Did 'Hamilton' Get the Story Wrong? One Playwright Thinks So
Did 'Hamilton' Get the Story Wrong? One Playwright Thinks So

So this was different from the jazz nights. There was no music, in contrast to the rap-infused lyrics of “Hamilton,” one of the biggest critical and commercial successes in Broadway history.

The play, “The Haunting of Lin-Manuel Miranda,” was written by Ishmael Reed, 80, a prolific and often satirical writer who, as a critic reviewing one of his books once said, “has made members of every constituency angry” during his long career.

Reed’s most recent work should prove to be no exception.

“The Haunting of Lin-Manuel Miranda” targets “Hamilton,” the play, and “Hamilton,” the best-selling biography by Ron Chernow, which inspired Miranda. The program handed out at the reading said, “The Haunting of Lin-Manuel Miranda” was “about a playwright who is misled by a historian of white history into believing that Alexander Hamilton was an abolitionist.”

“He takes no prisoners,” Neal said of Reed, who was awarded a MacArthur fellowship in 1998. Miranda also received a MacArthur in 2015. (The fellowships are often referred to as genius grants.)

In “The Haunting,” there is a character named Lin-Manuel Miranda who is visited by ghosts. They help Reed accomplish his main goal, which he said in an interview was “to give the voices that were left out of the musical some speaking lines.”

But Reed also wrote in some digs at Miranda. Midway through “The Haunting,” a character says he expected Miranda to be “busy rehearsing for his role in ‘Mary Poppins.'” (Miranda plays a London lamplighter in the Disney remake of the beloved 1964 movie-musical.)

“By directing it, I was standing up for Ishmael Reed’s work,” said Neal, who has directed eight of Reed’s plays. “He rights wrongs with his plays.
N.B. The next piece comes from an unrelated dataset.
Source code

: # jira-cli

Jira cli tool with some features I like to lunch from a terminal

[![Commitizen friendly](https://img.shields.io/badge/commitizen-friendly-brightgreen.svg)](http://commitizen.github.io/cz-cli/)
He brings light or understanding to the situation that’s going on.”

Miranda was in Puerto Rico last week for a three-week run of “Hamilton,” and a publicist for the show said he was unavailable to talk about “The Haunting.” Another publicist connected with “Hamilton” said that Chernow would not answer questions that had been sent by email.

But Neal said he believed that Miranda was aware of the reading, because he had sent Miranda a direct tweet and also a flier. Neal said he had not received a reply from Miranda.

The issues raised in “The Haunting of Lin-Manuel Miranda” involve questions that scholars have debated about “Hamilton” — “Ishmael Reed revives an old debate” was part of the headline on an article about the reading on The New Yorker’s website. Among some historians, the discussion has touched on whether Miranda’s play — which moved from the Public Theater to Broadway in 2015 — overstated Alexander Hamilton’s opposition to slavery and whether it devoted enough attention to other, less appealing elements of Hamilton’s legacy, such as arguing that the president should be more like a monarch and that senators should serve life terms.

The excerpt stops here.